I really don't want to give too much information as this topic is straying into NDA territory here.

It is new.  Really new.  The hardware is operating properly, I tested it.  The kernel is passing a bad address to the hardware, don't ask me how I know that.  The MCA is caused by software and recoverable, but since the kernel is still in early boot it doesn't.  Linux isn't officially supported on this system, so I won't be contacting support.

I really just want to know if kernel.org or the Documentation states what the maximum is on a per-kernel release basis.  It is looking like grepping the changelog is my best bet.

And no, I haven't pinged the kernel lists yet.  I want to do some more footwork first, especially around the 2.6.36 bugs I saw.

----------

## eccerr0r

Yes LKML would be a place to start...  I'm sure there's really no arbitrary limit.

I'm sure if you contact Intel they would want to know.  There are some who IRC on #ia64 on oftc ... there's a Linux-ia64-centric guy there that works for Intel, who I'm sure would be interested.

(dang, now you've got me really curious what you're working on ... and since I have my own ia64-NDAs to deal with, you're killing me... since it sounds like one of the newer QPI 9300-series Itaniums... or "even newer"... )

----------

## Hu

 *TJNII wrote:*   

> I really don't want to give too much information as this topic is straying into NDA territory here.

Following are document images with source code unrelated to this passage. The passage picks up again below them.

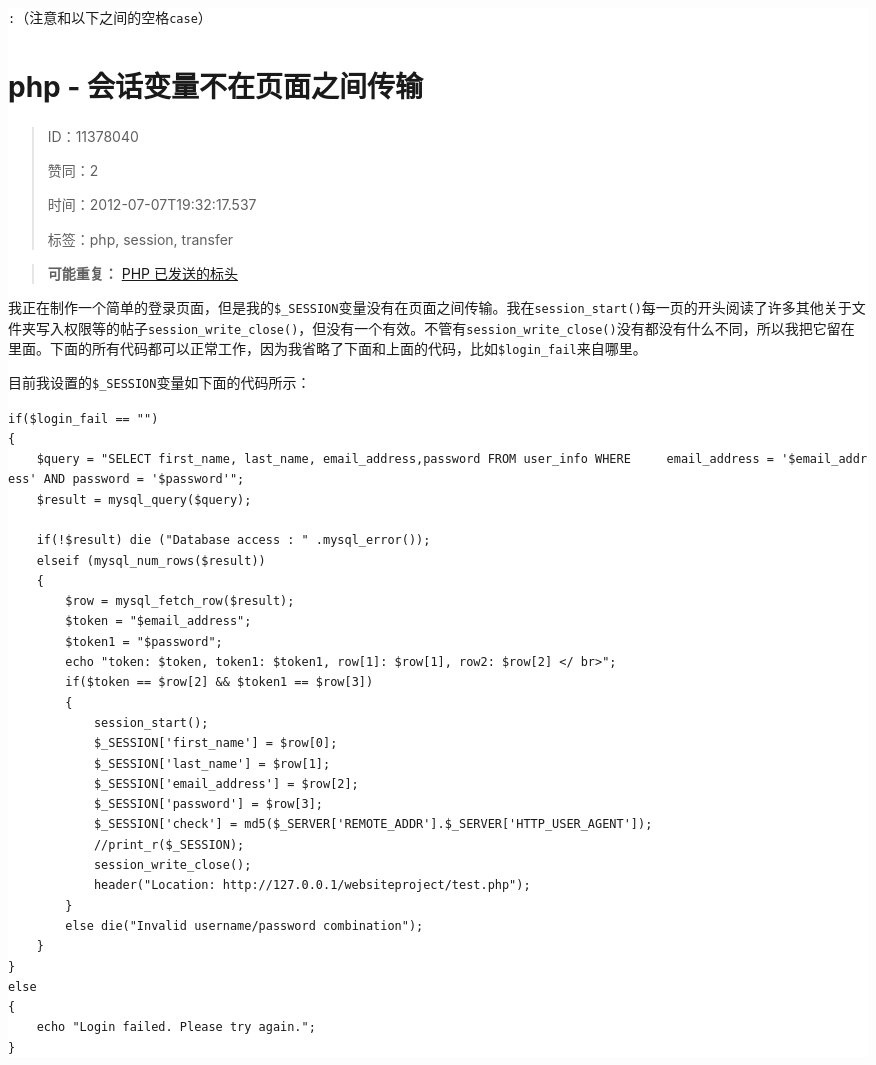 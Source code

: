 `:`（注意和以下之间的空格`case`）

# php - 会话变量不在页面之间传输

> ID：11378040
> 
> 赞同：2
> 
> 时间：2012-07-07T19:32:17.537
> 
> 标签：php, session, transfer

> **可能重复：**
> [PHP 已发送的标头](https://stackoverflow.com/questions/8028957/headers-already-sent-by-php)

我正在制作一个简单的登录页面，但是我的`$_SESSION`变量没有在页面之间传输。我在`session_start()`每一页的开头阅读了许多其他关于文件夹写入权限等的帖子`session_write_close()`，但没有一个有效。不管有`session_write_close()`没有都没有什么不同，所以我把它留在里面。下面的所有代码都可以正常工作，因为我省略了下面和上面的代码，比如`$login_fail`来自哪里。

目前我设置的`$_SESSION`变量如下面的代码所示：

```
if($login_fail == "")
{
    $query = "SELECT first_name, last_name, email_address,password FROM user_info WHERE     email_address = '$email_address' AND password = '$password'";
    $result = mysql_query($query);

    if(!$result) die ("Database access : " .mysql_error());
    elseif (mysql_num_rows($result))
    {
        $row = mysql_fetch_row($result);
        $token = "$email_address";
        $token1 = "$password";
        echo "token: $token, token1: $token1, row[1]: $row[1], row2: $row[2] </ br>";
        if($token == $row[2] && $token1 == $row[3]) 
        {
            session_start();
            $_SESSION['first_name'] = $row[0];
            $_SESSION['last_name'] = $row[1];
            $_SESSION['email_address'] = $row[2];
            $_SESSION['password'] = $row[3];
            $_SESSION['check'] = md5($_SERVER['REMOTE_ADDR'].$_SERVER['HTTP_USER_AGENT']);
            //print_r($_SESSION);
            session_write_close();
            header("Location: http://127.0.0.1/websiteproject/test.php"); 
        }
        else die("Invalid username/password combination");       
    }
}
else
{
    echo "Login failed. Please try again.";
} 
```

 Although Linux may not be officially supported on the hardware, it might be worth contacting your vendor to see if they will arrange to bring into the NDA someone from Intel (or the kernel developers or ideally someone who works at Intel and on the kernel) who would have the necessary technical expertise to resolve the issue.  Depending on why you have the hardware and what they hope to obtain from the NDA, they might be willing to do so, especially if it offers the chance to get Linux working on their hardware at no cost beyond having their lawyers handle the NDA changes.

----------

## eccerr0r

from the posting it sounds too much like he's working for a hardware developer ... They are the few who have tools to get addresses off the bus and actually know they're wrong (LA... JTAG?)...  though I'm surprised Gentoo was chosen over SuSE or something... 

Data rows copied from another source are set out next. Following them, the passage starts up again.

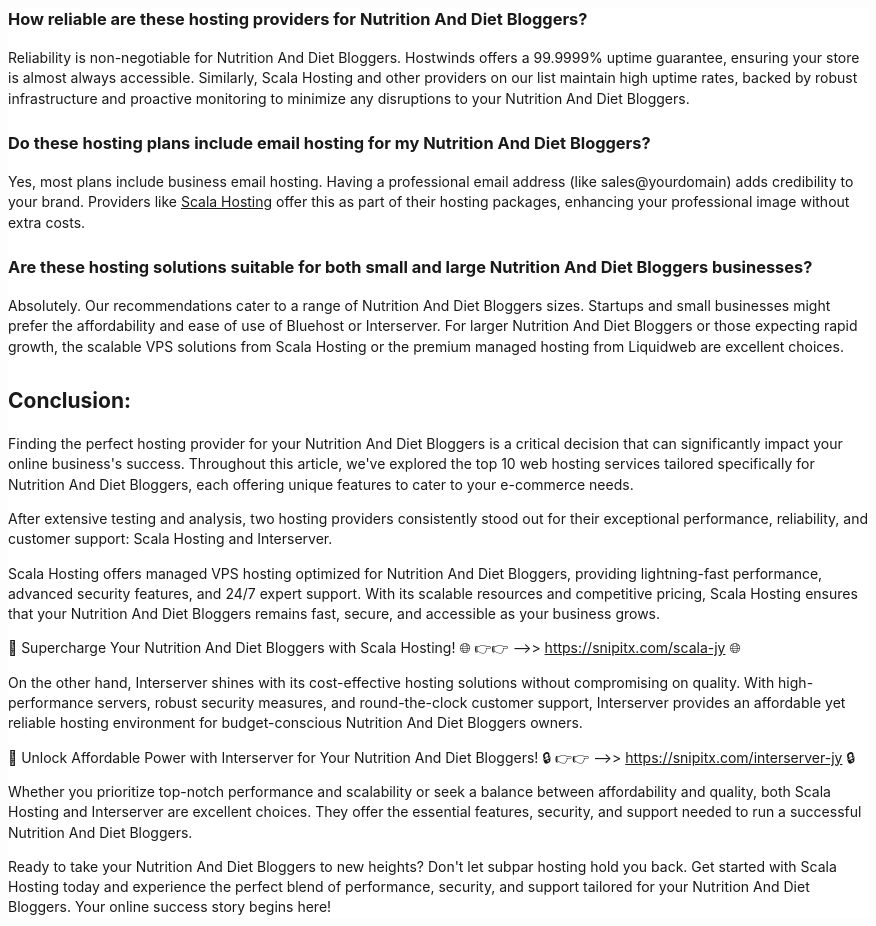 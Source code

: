 ### How reliable are these hosting providers for Nutrition And Diet Bloggers? 
Reliability is non-negotiable for Nutrition And Diet Bloggers. Hostwinds offers a 99.9999% uptime guarantee, ensuring your store is almost always accessible. Similarly, Scala Hosting and other providers on our list maintain high uptime rates, backed by robust infrastructure and proactive monitoring to minimize any disruptions to your Nutrition And Diet Bloggers.

### Do these hosting plans include email hosting for my Nutrition And Diet Bloggers? 
Yes, most plans include business email hosting. Having a professional email address (like sales@yourdomain) adds credibility to your brand. Providers like [Scala Hosting](https://snipitx.com/scala-jy) offer this as part of their hosting packages, enhancing your professional image without extra costs.

### Are these hosting solutions suitable for both small and large Nutrition And Diet Bloggers businesses? 
Absolutely. Our recommendations cater to a range of Nutrition And Diet Bloggers sizes. Startups and small businesses might prefer the affordability and ease of use of Bluehost or Interserver. For larger Nutrition And Diet Bloggers or those expecting rapid growth, the scalable VPS solutions from Scala Hosting or the premium managed hosting from Liquidweb are excellent choices.

## Conclusion:

Finding the perfect hosting provider for your Nutrition And Diet Bloggers is a critical decision that can significantly impact your online business's success. Throughout this article, we've explored the top 10 web hosting services tailored specifically for Nutrition And Diet Bloggers, each offering unique features to cater to your e-commerce needs.

After extensive testing and analysis, two hosting providers consistently stood out for their exceptional performance, reliability, and customer support: Scala Hosting and Interserver.

Scala Hosting offers managed VPS hosting optimized for Nutrition And Diet Bloggers, providing lightning-fast performance, advanced security features, and 24/7 expert support. With its scalable resources and competitive pricing, Scala Hosting ensures that your Nutrition And Diet Bloggers remains fast, secure, and accessible as your business grows.

🚀 Supercharge Your Nutrition And Diet Bloggers with Scala Hosting! 🌐
👉👉 -->> https://snipitx.com/scala-jy 🌐

On the other hand, Interserver shines with its cost-effective hosting solutions without compromising on quality. With high-performance servers, robust security measures, and round-the-clock customer support, Interserver provides an affordable yet reliable hosting environment for budget-conscious Nutrition And Diet Bloggers owners.

💸 Unlock Affordable Power with Interserver for Your Nutrition And Diet Bloggers! 🔒
👉👉 -->> https://snipitx.com/interserver-jy 🔒

Whether you prioritize top-notch performance and scalability or seek a balance between affordability and quality, both Scala Hosting and Interserver are excellent choices. They offer the essential features, security, and support needed to run a successful Nutrition And Diet Bloggers.

Ready to take your Nutrition And Diet Bloggers to new heights? Don't let subpar hosting hold you back. Get started with Scala Hosting today and experience the perfect blend of performance, security, and support tailored for your Nutrition And Diet Bloggers. Your online success story begins here!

Anyway, Go ia64 (reasons unden NDA  :Smile: )!

----------

## chithanh

Does the kernel still crash if you limit maximum used memory with the mem=... kernel option?

----------

## TJNII

 *chithanh wrote:*   

> Does the kernel still crash if you limit maximum used memory with the mem=... kernel option?

 

No.  If I pass mem=256G it still crashes, but mem=128G works.  I tried this with the 2.6.35.7 kernel.

 *ecerr0r wrote:*   

> I'm surprised Gentoo was chosen over SuSE or something...

 

Well, the kernel is vanilla with the unionfs patchset so the distro doesn't really come into to play much there.  Otherwise, well, I like Gentoo.

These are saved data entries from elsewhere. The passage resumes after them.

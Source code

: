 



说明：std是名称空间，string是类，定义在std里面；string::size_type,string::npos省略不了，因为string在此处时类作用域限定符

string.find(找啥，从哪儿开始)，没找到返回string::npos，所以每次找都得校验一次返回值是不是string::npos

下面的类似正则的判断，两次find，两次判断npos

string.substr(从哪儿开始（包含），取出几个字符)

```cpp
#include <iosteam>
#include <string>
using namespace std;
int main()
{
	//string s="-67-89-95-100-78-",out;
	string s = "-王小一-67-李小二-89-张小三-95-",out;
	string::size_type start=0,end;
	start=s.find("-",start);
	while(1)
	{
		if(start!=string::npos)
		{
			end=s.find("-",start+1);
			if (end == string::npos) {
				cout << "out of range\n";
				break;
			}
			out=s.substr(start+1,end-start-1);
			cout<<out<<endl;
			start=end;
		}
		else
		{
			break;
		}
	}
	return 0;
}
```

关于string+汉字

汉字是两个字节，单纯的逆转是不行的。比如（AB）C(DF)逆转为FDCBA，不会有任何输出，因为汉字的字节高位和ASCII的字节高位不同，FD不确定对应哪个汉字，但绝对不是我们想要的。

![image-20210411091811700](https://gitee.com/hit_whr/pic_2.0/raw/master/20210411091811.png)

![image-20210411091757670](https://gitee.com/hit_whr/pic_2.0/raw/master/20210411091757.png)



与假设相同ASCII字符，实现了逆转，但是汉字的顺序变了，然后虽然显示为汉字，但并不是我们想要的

So, as this is an install I use for my own testing / tinkering, I'm going to call this resolved.  As much as I would like to have all the memory available, I think I can survive with only 128 gigs of ram.  I've decided not to contact LKML. The 2.6.36 issues I saw were either caused by human error or the unionfs patches.  As for my root issue, I'm afraid I'd have to publicly divulge too much information to get it fixed and I'm afraid of getting fired / sued.  So thanks for the tips, I'm calling it a day.

----------

## eccerr0r

I still think Intel would be interested in the problem, if you have a chance, ask aegl (Tony Luck) on irc.oftc.net, he an Intel guy who's also on LKML quite a bit as he seems to gatekeep all the ia64 Linux kernel commits.

----------

## TJNII

Yea, but there's more to the story than I'm letting on.  (Which I'm sure you've already guessed, Mr. Perceptive.)  Rumor has it there are some guys working on getting Linux on this thing in a official capacity, I may go pester them.

----------